_SUPPLIED RECORDS_
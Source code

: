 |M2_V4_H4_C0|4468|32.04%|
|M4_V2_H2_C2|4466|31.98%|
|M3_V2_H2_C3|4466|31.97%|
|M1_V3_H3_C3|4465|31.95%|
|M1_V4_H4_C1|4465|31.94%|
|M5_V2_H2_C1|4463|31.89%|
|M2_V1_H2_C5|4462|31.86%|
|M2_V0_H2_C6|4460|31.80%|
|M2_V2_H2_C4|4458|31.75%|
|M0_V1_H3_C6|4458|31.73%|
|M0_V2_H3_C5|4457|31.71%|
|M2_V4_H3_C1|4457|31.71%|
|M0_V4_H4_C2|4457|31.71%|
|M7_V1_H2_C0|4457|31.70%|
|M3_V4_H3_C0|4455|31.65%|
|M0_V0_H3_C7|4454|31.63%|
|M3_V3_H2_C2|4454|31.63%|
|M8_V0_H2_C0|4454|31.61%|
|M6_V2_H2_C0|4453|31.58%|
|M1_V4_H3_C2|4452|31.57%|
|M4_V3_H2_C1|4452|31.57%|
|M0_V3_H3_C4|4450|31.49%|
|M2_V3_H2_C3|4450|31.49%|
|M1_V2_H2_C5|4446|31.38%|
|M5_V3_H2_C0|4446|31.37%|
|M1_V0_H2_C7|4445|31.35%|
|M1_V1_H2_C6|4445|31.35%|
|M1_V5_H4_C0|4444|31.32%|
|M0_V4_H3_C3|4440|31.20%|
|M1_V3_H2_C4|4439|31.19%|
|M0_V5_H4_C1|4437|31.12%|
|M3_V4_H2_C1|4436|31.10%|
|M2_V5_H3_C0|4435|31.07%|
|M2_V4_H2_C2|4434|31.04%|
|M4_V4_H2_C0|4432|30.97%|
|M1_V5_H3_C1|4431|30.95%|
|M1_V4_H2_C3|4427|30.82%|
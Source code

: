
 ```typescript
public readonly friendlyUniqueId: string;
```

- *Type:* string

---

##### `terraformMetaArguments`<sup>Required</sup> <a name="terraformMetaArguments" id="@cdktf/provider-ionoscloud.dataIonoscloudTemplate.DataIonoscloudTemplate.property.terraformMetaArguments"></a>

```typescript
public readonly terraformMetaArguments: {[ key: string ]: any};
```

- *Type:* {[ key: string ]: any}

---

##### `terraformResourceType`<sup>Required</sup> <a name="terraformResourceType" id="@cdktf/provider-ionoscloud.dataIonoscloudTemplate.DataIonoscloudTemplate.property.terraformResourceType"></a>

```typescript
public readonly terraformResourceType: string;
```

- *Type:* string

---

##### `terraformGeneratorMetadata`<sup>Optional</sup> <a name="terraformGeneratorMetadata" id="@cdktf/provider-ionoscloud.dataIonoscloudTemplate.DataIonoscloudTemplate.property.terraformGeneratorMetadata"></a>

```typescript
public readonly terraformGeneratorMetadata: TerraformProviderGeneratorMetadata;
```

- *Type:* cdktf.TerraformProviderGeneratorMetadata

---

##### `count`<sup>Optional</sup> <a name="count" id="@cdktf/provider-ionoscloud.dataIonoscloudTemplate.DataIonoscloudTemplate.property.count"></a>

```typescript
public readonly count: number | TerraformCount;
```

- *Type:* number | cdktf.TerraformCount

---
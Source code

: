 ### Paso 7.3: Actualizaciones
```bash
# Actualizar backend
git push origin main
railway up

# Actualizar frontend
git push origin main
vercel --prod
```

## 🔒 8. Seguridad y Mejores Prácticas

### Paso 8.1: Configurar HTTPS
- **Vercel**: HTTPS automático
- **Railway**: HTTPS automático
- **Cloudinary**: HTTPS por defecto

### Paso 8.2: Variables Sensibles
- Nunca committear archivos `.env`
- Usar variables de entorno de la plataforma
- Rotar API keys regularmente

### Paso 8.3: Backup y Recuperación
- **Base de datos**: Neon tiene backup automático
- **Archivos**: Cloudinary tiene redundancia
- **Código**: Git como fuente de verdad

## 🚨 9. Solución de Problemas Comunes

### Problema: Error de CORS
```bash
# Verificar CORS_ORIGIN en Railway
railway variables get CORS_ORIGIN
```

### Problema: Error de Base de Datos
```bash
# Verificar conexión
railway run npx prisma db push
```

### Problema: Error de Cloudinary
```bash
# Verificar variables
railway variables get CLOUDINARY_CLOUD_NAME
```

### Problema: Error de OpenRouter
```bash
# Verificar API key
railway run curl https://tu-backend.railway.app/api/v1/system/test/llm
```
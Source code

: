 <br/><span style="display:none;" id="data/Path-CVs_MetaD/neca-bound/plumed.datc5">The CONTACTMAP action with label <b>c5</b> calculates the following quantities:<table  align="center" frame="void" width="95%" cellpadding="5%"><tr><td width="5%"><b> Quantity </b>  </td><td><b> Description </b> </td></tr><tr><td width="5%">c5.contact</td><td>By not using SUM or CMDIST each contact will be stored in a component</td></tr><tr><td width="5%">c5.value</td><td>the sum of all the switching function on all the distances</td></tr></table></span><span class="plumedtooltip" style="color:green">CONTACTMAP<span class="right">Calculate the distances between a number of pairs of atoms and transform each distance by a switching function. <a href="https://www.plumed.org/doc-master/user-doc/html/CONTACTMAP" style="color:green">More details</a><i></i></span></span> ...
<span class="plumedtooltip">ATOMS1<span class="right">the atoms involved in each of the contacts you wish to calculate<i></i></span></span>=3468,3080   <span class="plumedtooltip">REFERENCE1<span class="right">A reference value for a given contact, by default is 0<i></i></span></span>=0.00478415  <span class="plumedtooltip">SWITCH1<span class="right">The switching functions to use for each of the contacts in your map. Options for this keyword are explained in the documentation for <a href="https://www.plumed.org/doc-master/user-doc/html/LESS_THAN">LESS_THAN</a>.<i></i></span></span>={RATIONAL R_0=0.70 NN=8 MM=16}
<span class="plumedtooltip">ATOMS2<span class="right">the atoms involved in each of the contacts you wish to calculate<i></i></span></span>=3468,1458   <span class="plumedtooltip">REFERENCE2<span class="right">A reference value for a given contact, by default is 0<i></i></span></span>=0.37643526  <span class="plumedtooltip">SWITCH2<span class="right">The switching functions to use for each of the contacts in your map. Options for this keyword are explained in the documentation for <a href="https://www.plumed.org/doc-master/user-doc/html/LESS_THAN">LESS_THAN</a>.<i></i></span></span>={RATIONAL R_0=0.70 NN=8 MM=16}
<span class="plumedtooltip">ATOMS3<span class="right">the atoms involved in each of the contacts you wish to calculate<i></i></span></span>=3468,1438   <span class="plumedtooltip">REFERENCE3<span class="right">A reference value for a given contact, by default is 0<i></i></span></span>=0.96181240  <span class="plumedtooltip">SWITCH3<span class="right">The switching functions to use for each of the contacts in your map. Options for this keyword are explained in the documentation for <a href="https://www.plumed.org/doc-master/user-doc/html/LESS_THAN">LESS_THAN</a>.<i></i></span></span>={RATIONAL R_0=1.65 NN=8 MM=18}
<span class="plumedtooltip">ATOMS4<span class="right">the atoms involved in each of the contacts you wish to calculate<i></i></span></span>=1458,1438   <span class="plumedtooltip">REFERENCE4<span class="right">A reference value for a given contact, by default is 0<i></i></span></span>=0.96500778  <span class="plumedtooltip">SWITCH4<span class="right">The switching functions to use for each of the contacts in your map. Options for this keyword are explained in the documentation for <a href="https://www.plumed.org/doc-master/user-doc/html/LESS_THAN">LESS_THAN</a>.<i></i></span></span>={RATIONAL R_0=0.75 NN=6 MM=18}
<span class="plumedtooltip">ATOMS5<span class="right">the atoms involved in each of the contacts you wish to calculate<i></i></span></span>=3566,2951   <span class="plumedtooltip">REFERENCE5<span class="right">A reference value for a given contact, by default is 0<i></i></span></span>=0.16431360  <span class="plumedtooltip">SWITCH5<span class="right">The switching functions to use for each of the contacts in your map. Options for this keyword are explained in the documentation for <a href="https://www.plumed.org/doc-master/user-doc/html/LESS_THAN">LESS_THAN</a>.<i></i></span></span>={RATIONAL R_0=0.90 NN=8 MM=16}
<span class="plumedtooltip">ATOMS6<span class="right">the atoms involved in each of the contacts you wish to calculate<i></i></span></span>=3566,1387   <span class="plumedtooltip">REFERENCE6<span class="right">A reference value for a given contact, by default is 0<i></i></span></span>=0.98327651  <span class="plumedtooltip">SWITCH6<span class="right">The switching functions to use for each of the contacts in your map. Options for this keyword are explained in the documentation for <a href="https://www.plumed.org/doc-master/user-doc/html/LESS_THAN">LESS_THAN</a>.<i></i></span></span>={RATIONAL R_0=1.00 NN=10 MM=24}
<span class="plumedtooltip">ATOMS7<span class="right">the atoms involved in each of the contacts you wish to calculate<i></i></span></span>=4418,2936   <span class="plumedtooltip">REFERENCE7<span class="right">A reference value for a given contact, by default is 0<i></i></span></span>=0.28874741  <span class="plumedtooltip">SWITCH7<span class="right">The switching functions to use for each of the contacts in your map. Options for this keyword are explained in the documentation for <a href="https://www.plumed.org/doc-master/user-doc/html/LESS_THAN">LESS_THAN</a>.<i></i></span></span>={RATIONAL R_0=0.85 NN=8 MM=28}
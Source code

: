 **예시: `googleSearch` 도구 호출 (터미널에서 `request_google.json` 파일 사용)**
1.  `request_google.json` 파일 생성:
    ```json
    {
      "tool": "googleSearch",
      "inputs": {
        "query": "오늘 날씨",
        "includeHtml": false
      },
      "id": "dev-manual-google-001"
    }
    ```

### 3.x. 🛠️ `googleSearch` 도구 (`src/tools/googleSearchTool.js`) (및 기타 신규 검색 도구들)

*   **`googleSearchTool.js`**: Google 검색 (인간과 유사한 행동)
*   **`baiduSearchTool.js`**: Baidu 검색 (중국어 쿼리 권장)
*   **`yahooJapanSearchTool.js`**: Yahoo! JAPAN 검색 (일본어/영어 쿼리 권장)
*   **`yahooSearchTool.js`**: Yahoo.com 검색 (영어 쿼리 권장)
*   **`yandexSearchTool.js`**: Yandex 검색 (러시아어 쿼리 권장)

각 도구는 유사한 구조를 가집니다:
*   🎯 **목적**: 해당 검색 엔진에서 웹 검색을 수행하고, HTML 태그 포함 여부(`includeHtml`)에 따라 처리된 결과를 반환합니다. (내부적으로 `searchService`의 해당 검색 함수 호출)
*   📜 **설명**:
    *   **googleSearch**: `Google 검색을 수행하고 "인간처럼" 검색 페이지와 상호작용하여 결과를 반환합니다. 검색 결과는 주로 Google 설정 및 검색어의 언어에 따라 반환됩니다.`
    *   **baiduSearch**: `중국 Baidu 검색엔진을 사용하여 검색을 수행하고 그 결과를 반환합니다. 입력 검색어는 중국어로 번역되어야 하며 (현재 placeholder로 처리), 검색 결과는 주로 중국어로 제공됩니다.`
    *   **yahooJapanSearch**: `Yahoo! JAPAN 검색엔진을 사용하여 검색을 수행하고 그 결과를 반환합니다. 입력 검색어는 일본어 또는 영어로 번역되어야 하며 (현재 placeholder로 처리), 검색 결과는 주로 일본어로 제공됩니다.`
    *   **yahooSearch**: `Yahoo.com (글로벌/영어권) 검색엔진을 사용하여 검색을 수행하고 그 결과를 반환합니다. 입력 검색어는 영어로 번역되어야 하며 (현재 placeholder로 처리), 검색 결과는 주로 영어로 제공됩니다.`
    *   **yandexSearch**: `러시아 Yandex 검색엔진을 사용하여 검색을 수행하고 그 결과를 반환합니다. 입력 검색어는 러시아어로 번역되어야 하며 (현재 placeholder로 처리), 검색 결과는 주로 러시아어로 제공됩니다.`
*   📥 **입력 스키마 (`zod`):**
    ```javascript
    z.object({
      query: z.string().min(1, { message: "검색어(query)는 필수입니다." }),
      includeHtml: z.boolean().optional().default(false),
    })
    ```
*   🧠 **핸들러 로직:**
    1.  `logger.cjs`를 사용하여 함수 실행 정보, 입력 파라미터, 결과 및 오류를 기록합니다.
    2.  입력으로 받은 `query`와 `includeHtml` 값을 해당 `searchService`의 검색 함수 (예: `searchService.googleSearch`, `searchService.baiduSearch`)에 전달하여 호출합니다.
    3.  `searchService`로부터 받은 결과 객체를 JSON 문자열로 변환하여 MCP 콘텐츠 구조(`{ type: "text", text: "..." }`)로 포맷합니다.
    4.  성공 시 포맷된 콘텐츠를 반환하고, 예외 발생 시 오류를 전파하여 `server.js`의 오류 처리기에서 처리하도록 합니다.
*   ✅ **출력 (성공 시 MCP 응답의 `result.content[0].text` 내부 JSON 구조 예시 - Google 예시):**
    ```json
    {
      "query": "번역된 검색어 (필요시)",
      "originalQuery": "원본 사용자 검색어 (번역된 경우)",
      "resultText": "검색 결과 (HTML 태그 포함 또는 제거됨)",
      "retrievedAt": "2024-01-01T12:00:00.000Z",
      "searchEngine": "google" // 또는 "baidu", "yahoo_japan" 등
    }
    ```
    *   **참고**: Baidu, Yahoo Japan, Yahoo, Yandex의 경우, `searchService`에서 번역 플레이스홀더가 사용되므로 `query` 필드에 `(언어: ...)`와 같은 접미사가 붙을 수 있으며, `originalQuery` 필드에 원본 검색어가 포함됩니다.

_WHAT TO PRODUCE_
Above are the records; copy every line in them that holds the word "Error".

_RESPONSE FOR THIS EXERCISE_
### Problema: Error de CORS
### Problema: Error de Base de Datos
### Problema: Error de Cloudinary
### Problema: Error de OpenRouter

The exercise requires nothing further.